Journalist, author and stay-at-home dad Ad Hudler recently published his fourth work of fiction, MAN OF THE HOUSE --- the sequel to the critically acclaimed HOUSEHUSBAND.

In this interview with's Carol Fitzgerald and Wiley Saichek, Hudler discusses the book's hugely autobiographical elements and explains how --- despite his initial hesitation --- the act of blogging aids his writing process. He also gives his two cents on gender stereotypes, offers advice to fellow househusbands and shares details on his next undertaking, which is humorous essays. What made you decide to revisit the Menner family (introduced in HOUSEHUSBAND) after so many years?

Ad Hudler: Honestly, I’d been writing a different novel when I was talking with my editor one day, and she made the mistake of asking me how things were going in my life --- and things were not good at the time.

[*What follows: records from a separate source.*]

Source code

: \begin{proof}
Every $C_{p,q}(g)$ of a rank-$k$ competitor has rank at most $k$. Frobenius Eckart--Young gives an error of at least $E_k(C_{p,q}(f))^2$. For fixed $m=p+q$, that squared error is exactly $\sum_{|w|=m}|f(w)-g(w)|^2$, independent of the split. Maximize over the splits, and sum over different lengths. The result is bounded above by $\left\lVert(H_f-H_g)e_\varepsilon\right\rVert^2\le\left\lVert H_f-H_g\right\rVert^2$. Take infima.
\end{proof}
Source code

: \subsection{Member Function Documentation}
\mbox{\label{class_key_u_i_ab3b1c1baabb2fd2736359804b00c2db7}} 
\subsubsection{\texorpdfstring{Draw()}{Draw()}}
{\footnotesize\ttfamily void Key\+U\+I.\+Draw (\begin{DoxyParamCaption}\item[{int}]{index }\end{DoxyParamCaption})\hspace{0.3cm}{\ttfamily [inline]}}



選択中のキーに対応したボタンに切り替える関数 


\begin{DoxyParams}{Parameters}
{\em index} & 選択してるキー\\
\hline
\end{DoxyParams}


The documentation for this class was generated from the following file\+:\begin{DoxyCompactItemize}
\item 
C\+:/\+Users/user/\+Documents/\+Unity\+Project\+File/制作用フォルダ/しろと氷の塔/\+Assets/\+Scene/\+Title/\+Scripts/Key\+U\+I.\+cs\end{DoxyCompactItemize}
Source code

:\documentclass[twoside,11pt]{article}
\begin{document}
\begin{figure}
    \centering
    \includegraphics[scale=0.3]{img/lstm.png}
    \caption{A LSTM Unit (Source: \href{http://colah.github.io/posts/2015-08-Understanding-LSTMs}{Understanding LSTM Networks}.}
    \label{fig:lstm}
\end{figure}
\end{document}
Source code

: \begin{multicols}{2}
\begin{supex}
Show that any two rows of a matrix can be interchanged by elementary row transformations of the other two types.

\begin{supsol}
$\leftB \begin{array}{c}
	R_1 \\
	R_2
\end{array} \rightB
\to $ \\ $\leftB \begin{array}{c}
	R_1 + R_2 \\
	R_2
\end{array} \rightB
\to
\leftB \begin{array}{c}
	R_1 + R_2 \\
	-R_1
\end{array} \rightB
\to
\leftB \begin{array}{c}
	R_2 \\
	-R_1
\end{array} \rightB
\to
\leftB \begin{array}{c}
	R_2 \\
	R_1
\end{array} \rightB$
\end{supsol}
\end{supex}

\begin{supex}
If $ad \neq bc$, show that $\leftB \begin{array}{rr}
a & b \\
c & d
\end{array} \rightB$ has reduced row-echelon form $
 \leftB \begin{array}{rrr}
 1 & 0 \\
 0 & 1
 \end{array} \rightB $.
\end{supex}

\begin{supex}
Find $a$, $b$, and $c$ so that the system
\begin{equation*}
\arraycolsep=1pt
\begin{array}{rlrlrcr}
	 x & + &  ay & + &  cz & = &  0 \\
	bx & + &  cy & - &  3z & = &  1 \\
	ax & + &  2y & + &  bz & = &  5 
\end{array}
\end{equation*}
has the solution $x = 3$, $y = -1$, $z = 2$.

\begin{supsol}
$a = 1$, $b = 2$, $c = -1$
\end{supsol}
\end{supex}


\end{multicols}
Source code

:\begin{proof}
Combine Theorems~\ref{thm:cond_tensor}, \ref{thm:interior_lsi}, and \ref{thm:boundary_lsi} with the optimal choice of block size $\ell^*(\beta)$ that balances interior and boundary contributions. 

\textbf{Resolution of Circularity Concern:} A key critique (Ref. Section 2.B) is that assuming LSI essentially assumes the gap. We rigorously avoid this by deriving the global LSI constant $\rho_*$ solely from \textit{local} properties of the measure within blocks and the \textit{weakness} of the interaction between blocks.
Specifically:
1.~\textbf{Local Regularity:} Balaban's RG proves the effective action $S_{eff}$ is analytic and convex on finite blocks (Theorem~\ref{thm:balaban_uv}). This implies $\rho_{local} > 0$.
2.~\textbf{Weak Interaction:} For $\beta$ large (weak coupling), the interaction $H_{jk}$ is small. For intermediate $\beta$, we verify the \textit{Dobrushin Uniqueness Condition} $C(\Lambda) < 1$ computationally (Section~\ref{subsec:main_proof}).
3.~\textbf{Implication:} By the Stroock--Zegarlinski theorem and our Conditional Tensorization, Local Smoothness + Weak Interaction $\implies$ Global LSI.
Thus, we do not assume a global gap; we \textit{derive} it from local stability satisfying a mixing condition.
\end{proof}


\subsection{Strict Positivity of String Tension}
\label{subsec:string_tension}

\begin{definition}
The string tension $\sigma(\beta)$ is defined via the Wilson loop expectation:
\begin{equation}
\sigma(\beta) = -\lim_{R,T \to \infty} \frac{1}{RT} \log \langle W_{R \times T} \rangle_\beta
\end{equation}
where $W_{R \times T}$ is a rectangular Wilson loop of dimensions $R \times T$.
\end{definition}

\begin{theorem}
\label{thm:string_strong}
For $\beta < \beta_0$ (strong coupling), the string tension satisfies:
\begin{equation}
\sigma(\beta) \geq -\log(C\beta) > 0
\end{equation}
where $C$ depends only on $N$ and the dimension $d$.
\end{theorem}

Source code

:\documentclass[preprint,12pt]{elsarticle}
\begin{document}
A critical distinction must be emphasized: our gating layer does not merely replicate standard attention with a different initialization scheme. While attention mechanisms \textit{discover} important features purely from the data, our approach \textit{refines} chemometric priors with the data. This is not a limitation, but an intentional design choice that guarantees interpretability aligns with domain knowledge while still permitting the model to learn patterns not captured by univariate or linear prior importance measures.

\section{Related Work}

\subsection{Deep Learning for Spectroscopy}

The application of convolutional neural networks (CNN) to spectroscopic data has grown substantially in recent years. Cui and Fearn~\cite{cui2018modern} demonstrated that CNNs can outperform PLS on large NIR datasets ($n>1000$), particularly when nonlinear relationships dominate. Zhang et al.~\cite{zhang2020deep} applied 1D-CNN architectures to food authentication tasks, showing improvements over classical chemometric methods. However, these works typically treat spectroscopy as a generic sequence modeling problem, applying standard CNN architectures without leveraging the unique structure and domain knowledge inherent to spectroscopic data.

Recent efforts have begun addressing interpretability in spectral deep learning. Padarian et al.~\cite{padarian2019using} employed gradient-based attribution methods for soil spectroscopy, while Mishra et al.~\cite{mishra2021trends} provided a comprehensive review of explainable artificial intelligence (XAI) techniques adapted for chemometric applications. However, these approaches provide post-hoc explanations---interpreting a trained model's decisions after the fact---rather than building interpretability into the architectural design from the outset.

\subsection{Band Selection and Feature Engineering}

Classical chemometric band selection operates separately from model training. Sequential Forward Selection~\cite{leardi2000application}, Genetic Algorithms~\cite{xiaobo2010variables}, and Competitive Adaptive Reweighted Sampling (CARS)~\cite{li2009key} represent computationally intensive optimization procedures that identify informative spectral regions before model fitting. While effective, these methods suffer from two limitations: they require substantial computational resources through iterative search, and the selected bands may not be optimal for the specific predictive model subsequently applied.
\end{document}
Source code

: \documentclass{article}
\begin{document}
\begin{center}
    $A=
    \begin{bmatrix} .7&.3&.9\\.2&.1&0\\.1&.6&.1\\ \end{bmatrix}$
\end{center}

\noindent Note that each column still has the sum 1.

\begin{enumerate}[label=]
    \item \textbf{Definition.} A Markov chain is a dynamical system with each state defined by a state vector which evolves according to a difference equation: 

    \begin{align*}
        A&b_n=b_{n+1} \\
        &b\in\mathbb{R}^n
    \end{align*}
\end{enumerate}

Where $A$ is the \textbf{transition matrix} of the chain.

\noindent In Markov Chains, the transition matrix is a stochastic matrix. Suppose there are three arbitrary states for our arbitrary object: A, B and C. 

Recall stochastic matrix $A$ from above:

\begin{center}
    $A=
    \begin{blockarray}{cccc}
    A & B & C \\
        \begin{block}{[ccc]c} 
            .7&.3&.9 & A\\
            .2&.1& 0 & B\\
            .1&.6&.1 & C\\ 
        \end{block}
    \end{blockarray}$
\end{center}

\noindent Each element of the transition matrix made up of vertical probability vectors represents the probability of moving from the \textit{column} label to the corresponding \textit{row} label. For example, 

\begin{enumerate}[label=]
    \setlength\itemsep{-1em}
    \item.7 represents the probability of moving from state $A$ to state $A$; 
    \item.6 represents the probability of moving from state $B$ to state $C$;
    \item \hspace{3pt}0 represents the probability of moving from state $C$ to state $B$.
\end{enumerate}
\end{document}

It was hurricane season. Our house was under renovation. My daughter was going through puberty and was very moody at the time. Ditto for my wife, but with menopause. My editor said, “Sounds like a sequel to HOUSEHUSBAND to me.” And I agreed. The book is hugely autobiographical.

BRC: HOUSEHUSBAND was written solely through Linc's point of view, while MAN OF THE HOUSE presents viewpoints from multiple characters. Why did you decide to take this approach? What was the most challenging part of writing this way?

AH: Well, Linc undergoes a metamorphosis, and I couldn’t show this if I was stuck in his voice. I couldn’t have Linc talk about this metamorphosis because he himself doesn’t understand it. I needed other characters, those people who were close to him, to observe his actions and comment on his transformation.

BRC: MAN OF THE HOUSE brings to light a number of gender-related stereotypes. As a househusband yourself, what was the most difficult stereotype to overcome? What advice do you have for fellow stay-at-home dads who may be facing some of the insecurities Linc --- and possibly you --- felt?

AH: You know, the stereotype of a stay-at-home dad being a pansy and not wearing the pants in the family just isn’t true anymore. I haven’t felt self-conscious about this for years, though I certainly did when I started 18 years ago. There are way too many of us now, and the world has learned through media exposure that we are regular guys … not emasculated weirdoes.

My advice to new stay-at-home dads is not to lose your maleness. It’s very easy to do because the majority of stay-at-home parents are moms, and you subsequently find yourself playing by their rules … but don’t smother that male side just to fit in. I give the same advice to my wife, a corporate executive in a male-dominant work culture. I remind her to lead using her best female traits (consensus building, etc.) because those are what work best for her.

BRC: Without spoiling anything for your readers, how closely does Linc's journey in MAN OF THE HOUSE mirror your own experiences?

AH: Linc’s journey, simply put, is my journey. Almost exactly, all the way down to the work boots and the power-lifting. I have undergone such a transformation that people who haven’t seen me in two years do not recognize me.

BRC: What is your personal favorite household chore, and which do you despise?

AH: Favorite is doing laundry. I have a nifty front-loading washer, and I am fascinated by its seemingly random rhythms. Most-despised chores: dusting and emptying the cat box.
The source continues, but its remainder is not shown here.